DISSERTAÇÃO CONDUCENTE A GRAU DE MESTRE UNIVERSIDADE DA BEIRA INTERIOR 2007/2008 65

importante”); as sucessivas compulsões relacionadas com a limpeza (e.g. o marido refere: “não me sinto com forças, quer a nível físico quer psicológico, para conseguir dirigir as coisas que ela faz, para suportar as mesquinhices…limpar tudo várias vezes ao dia”); a tentativa de incutir determinados padrões de higiene e comportamentos de responsabilidade no filho de 2 anos (e.g. “acho bonito quando vejo o meu filho com a esfregona e o detergente para desinfectar”…”é tão pequeno e já sabe que tem que limpar”, “ele já sabe me ajuda a guardar as almofadas dentro do armário”); a resistência da paciente face à medicação na medida em que, mesmo com prescrição médica não mantém o tratamento contínuo provocando ansiedade e desespero do marido pois sente-se incapaz de ajudar a esposa. Neste sentido, verifica-se que o relacionamento entre casal encontra-se directamente influenciado e “desgastado” por todo este conjunto de obsessões, sintomatologia depressiva e padrão de impulsividade apresentando pela paciente.

HISTÓRIA CLÍNICA

A paciente D. P. tem 29 anos de idade, reside no Concelho da Covilhã, é casada e reside com o marido e filho (2 anos). Licenciou-se em Ciências da Comunicação, bem como fez várias formações profissionais, e actualmente encontra-se desempregada (antes funcionária da Câmara Municipal da Covilhã no sector dos transportes escolares). É referida pela mãe à consulta de Neuropsicologia (já que esta era acompanhada juntamente com o seu pai neste serviço) após queixas sucessivas relativamente ao seu estado de humor.
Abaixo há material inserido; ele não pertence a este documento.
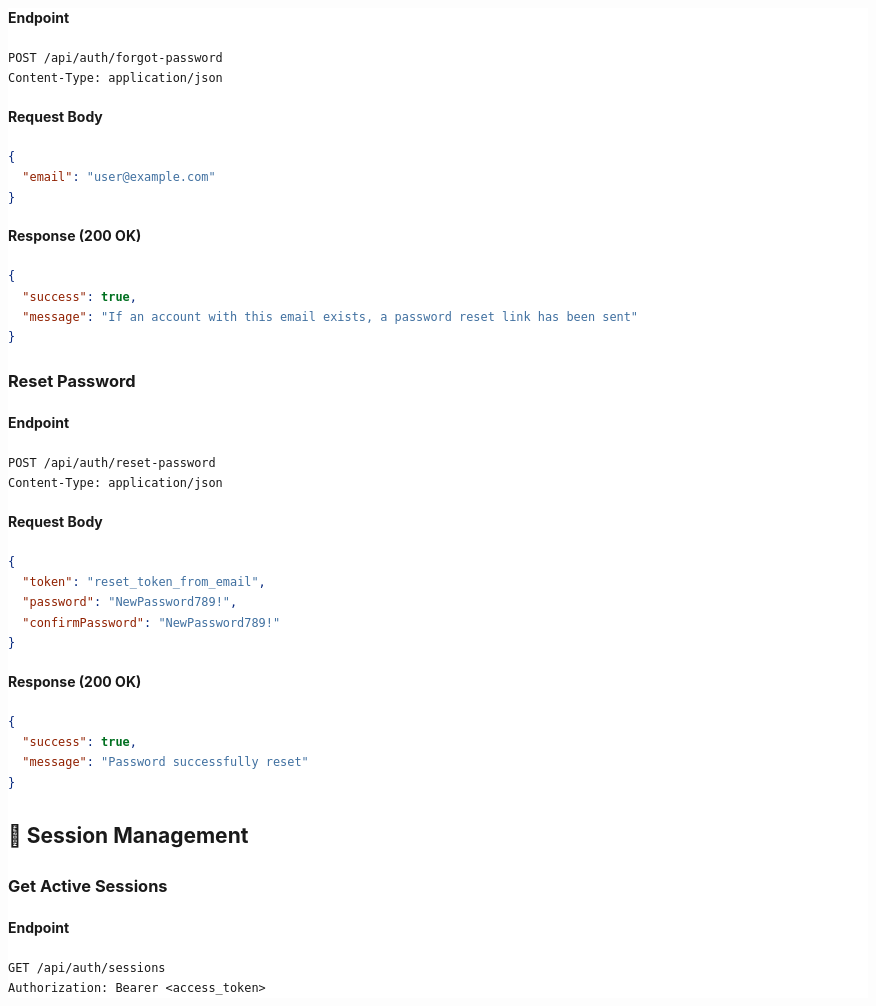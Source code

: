 #### Endpoint
```http
POST /api/auth/forgot-password
Content-Type: application/json
```

#### Request Body
```json
{
  "email": "user@example.com"
}
```

#### Response (200 OK)
```json
{
  "success": true,
  "message": "If an account with this email exists, a password reset link has been sent"
}
```

### Reset Password

#### Endpoint
```http
POST /api/auth/reset-password
Content-Type: application/json
```

#### Request Body
```json
{
  "token": "reset_token_from_email",
  "password": "NewPassword789!",
  "confirmPassword": "NewPassword789!"
}
```

#### Response (200 OK)
```json
{
  "success": true,
  "message": "Password successfully reset"
}
```

## 📱 Session Management

### Get Active Sessions

#### Endpoint
```http
GET /api/auth/sessions
Authorization: Bearer <access_token>
```
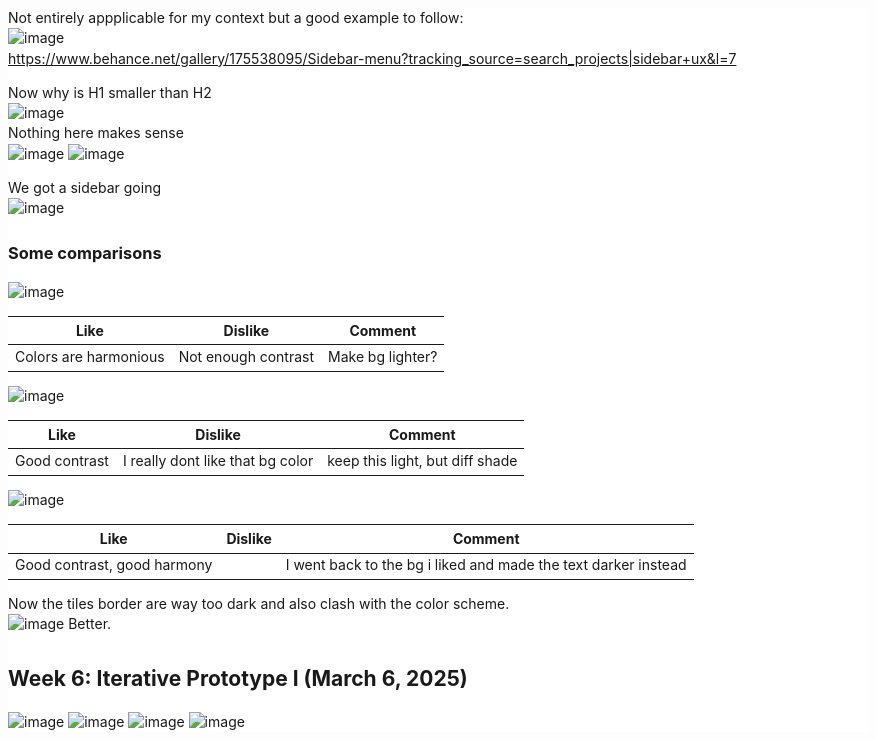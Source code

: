 Not entirely appplicable for my context but a good example to follow:    
<img width="538" alt="image" src="https://github.com/user-attachments/assets/93b45262-a1ba-4293-905c-5a5029a2e15b" />  
https://www.behance.net/gallery/175538095/Sidebar-menu?tracking_source=search_projects|sidebar+ux&l=7

Now why is H1 smaller than H2  
<img width="479" alt="image" src="https://github.com/user-attachments/assets/27f025a9-605e-456f-aefe-9f5cc7fa7c57" />  
Nothing here makes sense  
<img width="273" alt="image" src="https://github.com/user-attachments/assets/0a6c720a-e58a-43e7-96e4-b58ce963c931" />
<img width="376" alt="image" src="https://github.com/user-attachments/assets/3c59a1d7-4cfe-4209-b01f-a8685c56cb97" />

We got a sidebar going  
<img width="232" alt="image" src="https://github.com/user-attachments/assets/395fd4e3-33cc-41db-84cf-c7757e3146ab" />

### Some comparisons 
<img width="226" alt="image" src="https://github.com/user-attachments/assets/c90c283c-b7b4-4036-a830-8795f6ff976f" />  

| Like | Dislike | Comment |
| --- | --- | --- |
| Colors are harmonious | Not enough contrast | Make bg lighter? |

<img width="335" alt="image" src="https://github.com/user-attachments/assets/ee00b59b-03b0-4115-9358-59eafa021aea" />

| Like | Dislike | Comment |
| --- | --- | --- |
| Good contrast | I really dont like that bg color | keep this light, but diff shade |

<img width="337" alt="image" src="https://github.com/user-attachments/assets/51305cd3-5316-4edc-a392-84a613a78c6c" />  

| Like | Dislike | Comment |
| --- | --- | --- |
| Good contrast, good harmony |  | I went back to the bg i liked and made the text darker instead |

Now the tiles border are way too dark and also clash with the color scheme.  
<img width="376" alt="image" src="https://github.com/user-attachments/assets/d3f2a8ae-ef85-4b56-8b40-87658c7be410" />
Better.

## Week 6: Iterative Prototype I (March 6, 2025)
<img width="530" alt="image" src="https://github.com/user-attachments/assets/8672ac24-da19-4901-979a-b5ad2fe61138" />

<img width="494" alt="image" src="https://github.com/user-attachments/assets/28eec967-8807-4c02-bf06-a1f7e6020b16" />

<img width="878" alt="image" src="https://github.com/user-attachments/assets/73e3ffe5-5c5a-44ee-8af0-0b7c6da630b9" />

<img width="487" alt="image" src="https://github.com/user-attachments/assets/299b93f0-7518-4c8f-a769-0d5c92ee33c4" />
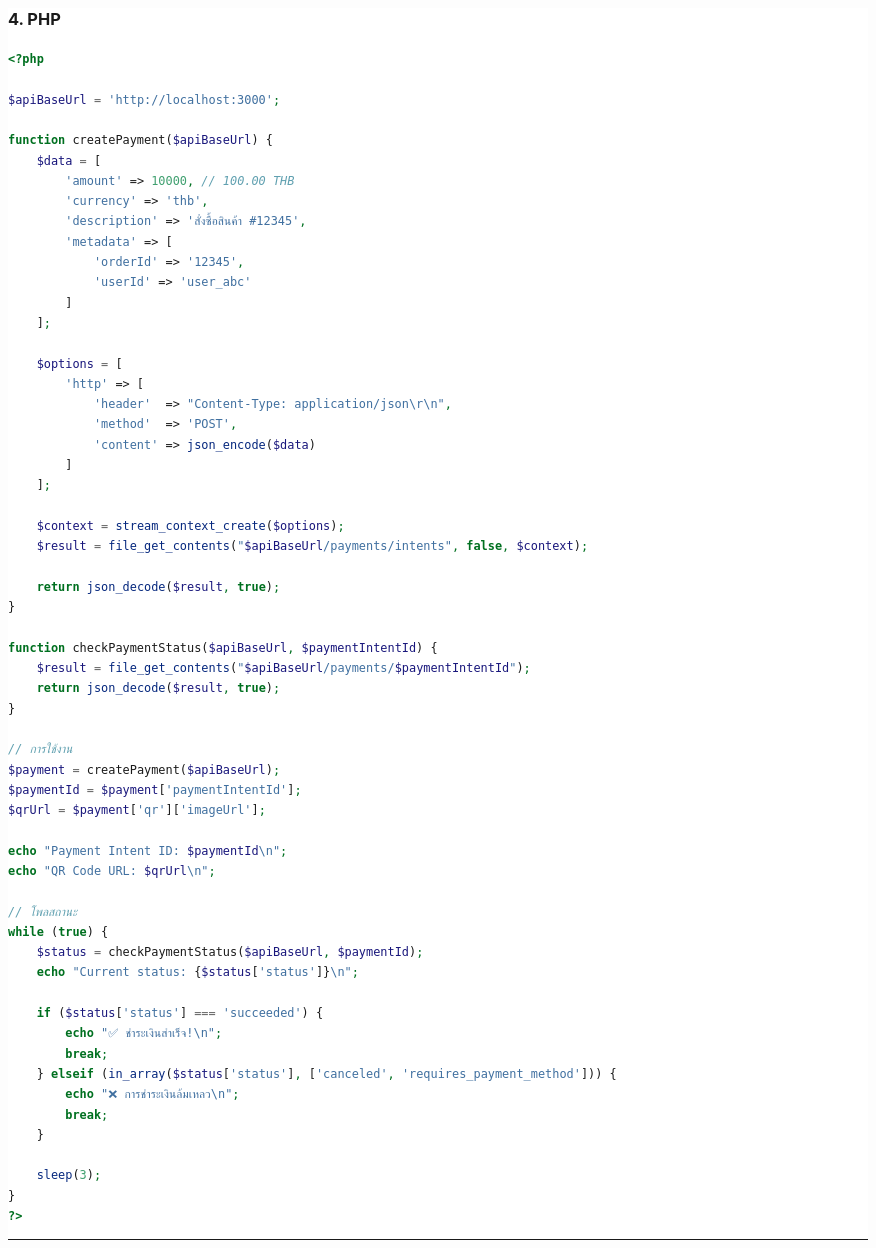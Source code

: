 
### 4. PHP

```php
<?php

$apiBaseUrl = 'http://localhost:3000';

function createPayment($apiBaseUrl) {
    $data = [
        'amount' => 10000, // 100.00 THB
        'currency' => 'thb',
        'description' => 'สั่งซื้อสินค้า #12345',
        'metadata' => [
            'orderId' => '12345',
            'userId' => 'user_abc'
        ]
    ];
    
    $options = [
        'http' => [
            'header'  => "Content-Type: application/json\r\n",
            'method'  => 'POST',
            'content' => json_encode($data)
        ]
    ];
    
    $context = stream_context_create($options);
    $result = file_get_contents("$apiBaseUrl/payments/intents", false, $context);
    
    return json_decode($result, true);
}

function checkPaymentStatus($apiBaseUrl, $paymentIntentId) {
    $result = file_get_contents("$apiBaseUrl/payments/$paymentIntentId");
    return json_decode($result, true);
}

// การใช้งาน
$payment = createPayment($apiBaseUrl);
$paymentId = $payment['paymentIntentId'];
$qrUrl = $payment['qr']['imageUrl'];

echo "Payment Intent ID: $paymentId\n";
echo "QR Code URL: $qrUrl\n";

// โพลสถานะ
while (true) {
    $status = checkPaymentStatus($apiBaseUrl, $paymentId);
    echo "Current status: {$status['status']}\n";
    
    if ($status['status'] === 'succeeded') {
        echo "✅ ชำระเงินสำเร็จ!\n";
        break;
    } elseif (in_array($status['status'], ['canceled', 'requires_payment_method'])) {
        echo "❌ การชำระเงินล้มเหลว\n";
        break;
    }
    
    sleep(3);
}
?>
```

---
Apresenta historial de vários internamentos no Hospital Universitário de Coimbra que culminaram com o diagnóstico de Hipertensão intracraniana benigna (aos 18 anos); de Sela Turca Vazia; de Bócio Difuso Simples e Hipertiroidismo. Ainda relativamente ao seu historial clínico, engravidou aos 27 anos, tendo sido considerada uma gravidez de alto risco. Após o nascimento do seu filho, os médicos consideraram que esta apresentava um quadro clínico concernente com Depressão Pós-Parto, tendo sido encaminhada para um psicólogo.